Records supplied:

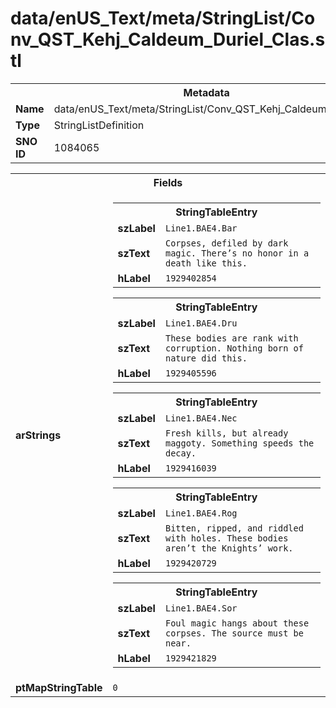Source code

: <h1>data/enUS_Text/meta/StringList/Conv_QST_Kehj_Caldeum_Duriel_Clas.stl</h1><table><tr><th colspan="100%">Metadata</th></tr><tr><td><b>Name</b></td><td>data/enUS_Text/meta/StringList/Conv_QST_Kehj_Caldeum_Duriel_Clas.stl</td></tr><tr><td><b>Type</b></td><td>StringListDefinition</td></tr><tr><td><b>SNO ID</b></td><td>1084065</td></tr></table>

<table><tr><th colspan="100%">Fields</th></tr><tr><td><b>arStrings</b></td><td><table><tr><th colspan="100%">StringTableEntry</th></tr><tr><td><b>szLabel</b></td><td><code>Line1.BAE4.Bar</code></td></tr><tr><td><b>szText</b></td><td><code>Corpses, defiled by dark magic. There’s no honor in a death like this.</code></td></tr><tr><td><b>hLabel</b></td><td><code>1929402854</code></td></tr></table>


<table><tr><th colspan="100%">StringTableEntry</th></tr><tr><td><b>szLabel</b></td><td><code>Line1.BAE4.Dru</code></td></tr><tr><td><b>szText</b></td><td><code>These bodies are rank with corruption. Nothing born of nature did this.</code></td></tr><tr><td><b>hLabel</b></td><td><code>1929405596</code></td></tr></table>


<table><tr><th colspan="100%">StringTableEntry</th></tr><tr><td><b>szLabel</b></td><td><code>Line1.BAE4.Nec</code></td></tr><tr><td><b>szText</b></td><td><code>Fresh kills, but already maggoty. Something speeds the decay.</code></td></tr><tr><td><b>hLabel</b></td><td><code>1929416039</code></td></tr></table>


<table><tr><th colspan="100%">StringTableEntry</th></tr><tr><td><b>szLabel</b></td><td><code>Line1.BAE4.Rog</code></td></tr><tr><td><b>szText</b></td><td><code>Bitten, ripped, and riddled with holes. These bodies aren’t the Knights’ work.</code></td></tr><tr><td><b>hLabel</b></td><td><code>1929420729</code></td></tr></table>


<table><tr><th colspan="100%">StringTableEntry</th></tr><tr><td><b>szLabel</b></td><td><code>Line1.BAE4.Sor</code></td></tr><tr><td><b>szText</b></td><td><code>Foul magic hangs about these corpses. The source must be near.</code></td></tr><tr><td><b>hLabel</b></td><td><code>1929421829</code></td></tr></table>


</td></tr><tr><td><b>ptMapStringTable</b></td><td><code>0</code></td></tr></table>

Problem: An exact copy of the listing is required, with every image removed.

Response to this task:
Source code

: <h1>data/enUS_Text/meta/StringList/Conv_QST_Kehj_Caldeum_Duriel_Clas.stl</h1><table><tr><th colspan="100%">Metadata</th></tr><tr><td><b>Name</b></td><td>data/enUS_Text/meta/StringList/Conv_QST_Kehj_Caldeum_Duriel_Clas.stl</td></tr><tr><td><b>Type</b></td><td>StringListDefinition</td></tr><tr><td><b>SNO ID</b></td><td>1084065</td></tr></table>

<table><tr><th colspan="100%">Fields</th></tr><tr><td><b>arStrings</b></td><td><table><tr><th colspan="100%">StringTableEntry</th></tr><tr><td><b>szLabel</b></td><td><code>Line1.BAE4.Bar</code></td></tr><tr><td><b>szText</b></td><td><code>Corpses, defiled by dark magic. There’s no honor in a death like this.</code></td></tr><tr><td><b>hLabel</b></td><td><code>1929402854</code></td></tr></table>


<table><tr><th colspan="100%">StringTableEntry</th></tr><tr><td><b>szLabel</b></td><td><code>Line1.BAE4.Dru</code></td></tr><tr><td><b>szText</b></td><td><code>These bodies are rank with corruption. Nothing born of nature did this.</code></td></tr><tr><td><b>hLabel</b></td><td><code>1929405596</code></td></tr></table>


<table><tr><th colspan="100%">StringTableEntry</th></tr><tr><td><b>szLabel</b></td><td><code>Line1.BAE4.Nec</code></td></tr><tr><td><b>szText</b></td><td><code>Fresh kills, but already maggoty. Something speeds the decay.</code></td></tr><tr><td><b>hLabel</b></td><td><code>1929416039</code></td></tr></table>


<table><tr><th colspan="100%">StringTableEntry</th></tr><tr><td><b>szLabel</b></td><td><code>Line1.BAE4.Rog</code></td></tr><tr><td><b>szText</b></td><td><code>Bitten, ripped, and riddled with holes. These bodies aren’t the Knights’ work.</code></td></tr><tr><td><b>hLabel</b></td><td><code>1929420729</code></td></tr></table>


<table><tr><th colspan="100%">StringTableEntry</th></tr><tr><td><b>szLabel</b></td><td><code>Line1.BAE4.Sor</code></td></tr><tr><td><b>szText</b></td><td><code>Foul magic hangs about these corpses. The source must be near.</code></td></tr><tr><td><b>hLabel</b></td><td><code>1929421829</code></td></tr></table>


</td></tr><tr><td><b>ptMapStringTable</b></td><td><code>0</code></td></tr></table>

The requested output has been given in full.